Wie immer, Nenni hat die ideologische Trennung vom Kommunismus vollzogen. Aber er bestätigt die Aktionseinheit mit den Kommunisten in den gemeinsamen Gewerkschaften,

in den Gemeindeverwaltungen, in den gemeinsamen Kooperativen, in den Massenorganisationen. Er vermag sich dieser Organisation nicht zu entwinden, bleibt ihr Gefangener. Diese Tatsache ist es, die Nennis kommunistenfreundliche Konkurrenten in der Partei und auch die Kommunisten selbst mit einiger Ruhe in die Zukunft blicken läßt. Dies ist ein schwacher Punkt in Nennis Bericht: mit seinem dreifachen „Nein“ und dem stolzen Bekenntnis seiner Zuversicht, mit eigenen Mitteln die Macht zu erobern, ist es noch nicht getan. Nenni hat nur das Ziel gewiesen, das er erreichen möchte: einen derartigen Wählerzustrom, daß der italienische Sozialismus neben der englischen Labour Party, neben der deutschen Sozialdemokratie als politisch autonomer Körper bestehen kann. Doch über das Wie hat er sich nicht ausgesprochen. Die „sozialistische Alternative für die christliche Demokratie“ und die Forderung „Entweder die ganze Macht oder Opposition“ sind Endstationen und sagen nichts über das Reisemittel aus.

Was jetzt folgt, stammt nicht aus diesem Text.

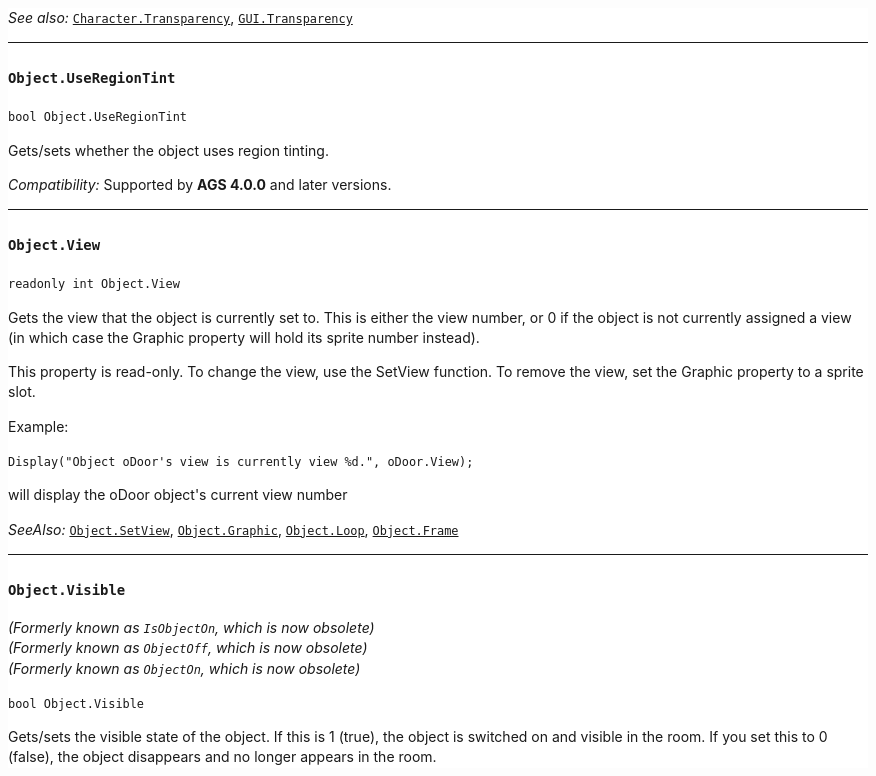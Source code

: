 *See also:* [`Character.Transparency`](Character#charactertransparency),
[`GUI.Transparency`](GUI#guitransparency)

---

### `Object.UseRegionTint`

```ags
bool Object.UseRegionTint
```

Gets/sets whether the object uses region tinting.

*Compatibility:* Supported by **AGS 4.0.0** and later versions.

---

### `Object.View`

```ags
readonly int Object.View
```

Gets the view that the object is currently set to. This is either the
view number, or 0 if the object is not currently assigned a view (in
which case the Graphic property will hold its sprite number instead).

This property is read-only. To change the view, use the SetView
function. To remove the view, set the Graphic property to a sprite slot.

Example:

```ags
Display("Object oDoor's view is currently view %d.", oDoor.View);
```

will display the oDoor object's current view number

*SeeAlso:* [`Object.SetView`](Object#objectsetview),
[`Object.Graphic`](Object#objectgraphic),
[`Object.Loop`](Object#objectloop),
[`Object.Frame`](Object#objectframe)

---

### `Object.Visible`

*(Formerly known as `IsObjectOn`, which is now obsolete)*<br>
*(Formerly known as `ObjectOff`, which is now obsolete)*<br>
*(Formerly known as `ObjectOn`, which is now obsolete)*

```ags
bool Object.Visible
```

Gets/sets the visible state of the object. If this is 1 (true), the
object is switched on and visible in the room. If you set this to 0
(false), the object disappears and no longer appears in the room.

Diese Schwäche in der neuen, isolationistischen Konzeption Nennis ist von Vecchietti, dem Exponenten des Apparates, von dem des Parteizentrums, Basso, aber auch von den Kommunisten sofort wahrgenommen worden. Ihre Attacken richteten sich gerade gegen diese „Utopie“ Nennis, der glaube, ohne die Kommunisten eine Politik der Alternative verfolgen zu können. „Splendid isolation“, sagte Vecchietti hämisch.